Catholic radio network in the United States

Guadalupe Radio Network is an American radio network based in Midland, Texas. It is owned by La Promesa Foundation, and is Doing Business As (D.B.A.) Guadalupe Radio Network. The Guadalupe Radio Network provides Catholic religious radio programming to its stations. As of 2023, it includes 45 radio stations in the United States

==History==
The Guadalupe Radio Network began on July 19, 2000 with the station KJBC, in Midland, Texas. By 2023, it included 45 radio stations in the Houston, Kansas, North Texas, West Texas, South Texas, Central Texas, Alabama, Florida, Washington, DC, and New Mexico markets.

==Radio stations==
The Guadalupe Radio Network broadcasts in the following markets:

Alabama & Florida Market
- WJUV-FM 88.3, Cullman, Alabama
- WQOH-FM 88.7, Springville, Alabama
- WMMA-FM 97.9, Irondale, Alabama
- WMMA-AM 1480, Irondale, Alabama
- WDLG-FM 90.1 FM, Grove Hill, Alabama
- WDWR-AM 1230, Pensacola, Florida
- WDWR-FM 103.3, Pensacola, Florida
- WPHK-FM 102.7, Blountstown, Florida
- WCVC-FM 96.9, Tallahassee, Florida
- WCVC-AM 1330, Tallahassee, Florida

Kansas Market
- KQSH-FM 90.7, Dodge City, Kansas

Houston, Texas Market
- KSHJ-AM 1430, Houston, Texas
- KSHJ-FM 96.1, Houston, Texas

North Texas Market
- KEES-AM 1430, Gladewater, Texas
- KATH-AM 910, Frisco, Texas

South & Central Texas Market
- KGWU-AM 1400, Uvalde, Texas
- KJMA-FM 89.7, Floresville, Texas
- KYRT-FM 97.9, Hunt, Texas
- KIVM-FM 91.1, Fredericksburg, Texas
- KBMD-FM 88.5, Marble Falls, Texas

Washington, DC Market
- WMET-FM 103.1, Gaithersburg, Maryland
- WMET-AM 1160, Gaithersburg, Maryland

West Texas & New Mexico Market
- KPDE-FM 91.5, Eden, Texas
- K210BX-FM 89.9, Van Horn, Texas
- KDCJ-FM 91.5, Kermit, Texas
- KBKN-FM 91.3, Lamesa, Texas
- KQOA-FM 91.1, Morton, Texas
- KSIF-FM 91.7, Wellington, Texas
- K219LT-FM 91.7, Clayton, New Mexico

Spanish
- KVDG-FM 90.9, Midland, Texas
- KKUB-AM 1300, Brownfield, Texas
- KJON-AM 850, Carrollton, Texas
- KXGB-FM 105.1, Great Bend, Kansas
- KODC-FM 102.1, Dodge City, Kansas
- KQOA-FM 91.1, Morton, Texas

==Programming==
Guadalupe Radio Network's programming consists of a blend of original programming and syndicated radio shows.
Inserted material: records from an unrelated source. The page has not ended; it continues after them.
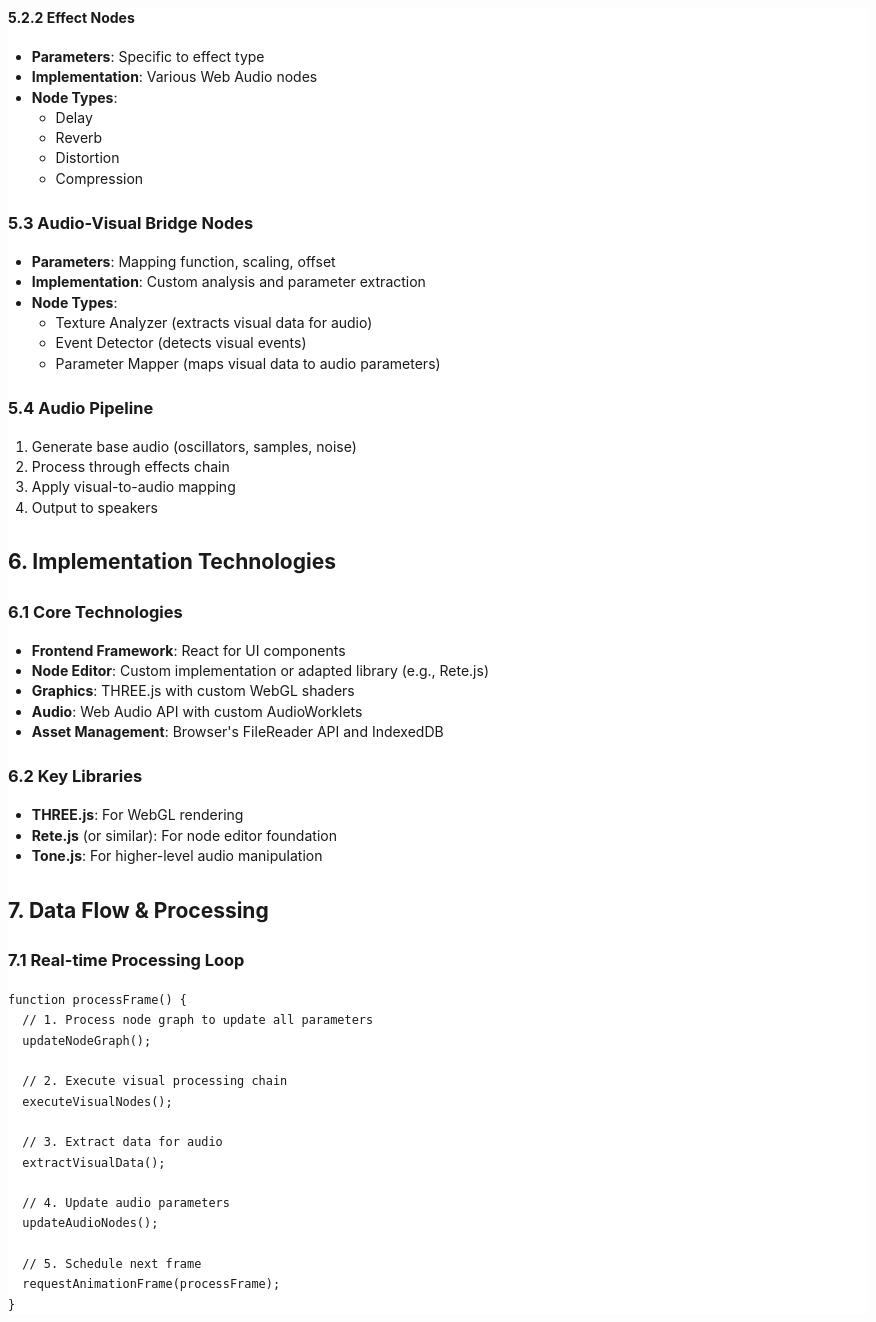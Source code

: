 #### 5.2.2 Effect Nodes
- **Parameters**: Specific to effect type
- **Implementation**: Various Web Audio nodes
- **Node Types**:
  - Delay
  - Reverb
  - Distortion
  - Compression

### 5.3 Audio-Visual Bridge Nodes
- **Parameters**: Mapping function, scaling, offset
- **Implementation**: Custom analysis and parameter extraction
- **Node Types**:
  - Texture Analyzer (extracts visual data for audio)
  - Event Detector (detects visual events)
  - Parameter Mapper (maps visual data to audio parameters)

### 5.4 Audio Pipeline
1. Generate base audio (oscillators, samples, noise)
2. Process through effects chain
3. Apply visual-to-audio mapping
4. Output to speakers

## 6. Implementation Technologies

### 6.1 Core Technologies
- **Frontend Framework**: React for UI components
- **Node Editor**: Custom implementation or adapted library (e.g., Rete.js)
- **Graphics**: THREE.js with custom WebGL shaders
- **Audio**: Web Audio API with custom AudioWorklets
- **Asset Management**: Browser's FileReader API and IndexedDB

### 6.2 Key Libraries
- **THREE.js**: For WebGL rendering
- **Rete.js** (or similar): For node editor foundation
- **Tone.js**: For higher-level audio manipulation

## 7. Data Flow & Processing

### 7.1 Real-time Processing Loop
```
function processFrame() {
  // 1. Process node graph to update all parameters
  updateNodeGraph();
  
  // 2. Execute visual processing chain
  executeVisualNodes();
  
  // 3. Extract data for audio
  extractVisualData();
  
  // 4. Update audio parameters
  updateAudioNodes();
  
  // 5. Schedule next frame
  requestAnimationFrame(processFrame);
}
```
The vast majority of the latter are produced by the radio arm of Eternal Word Television Network or by Catholic Answers. These programs include "Catholic Answers Live", "Catholic Connection" featuring Teresa Tomeo, "Women of Grace", "More 2 Life" featuring Greg and Lisa Popcak, "The Doctor is In" featuring Ray Guarendi, and the Bible in a year with Fr Mike Schmitz,

GRN also broadcasts a number of self produced shows, including 'Morning Joy', 'The Spirit World', 'The Quest' & some internet only programs. Some individual GRN radio stations also include local religious programming, as well as diocesan programming.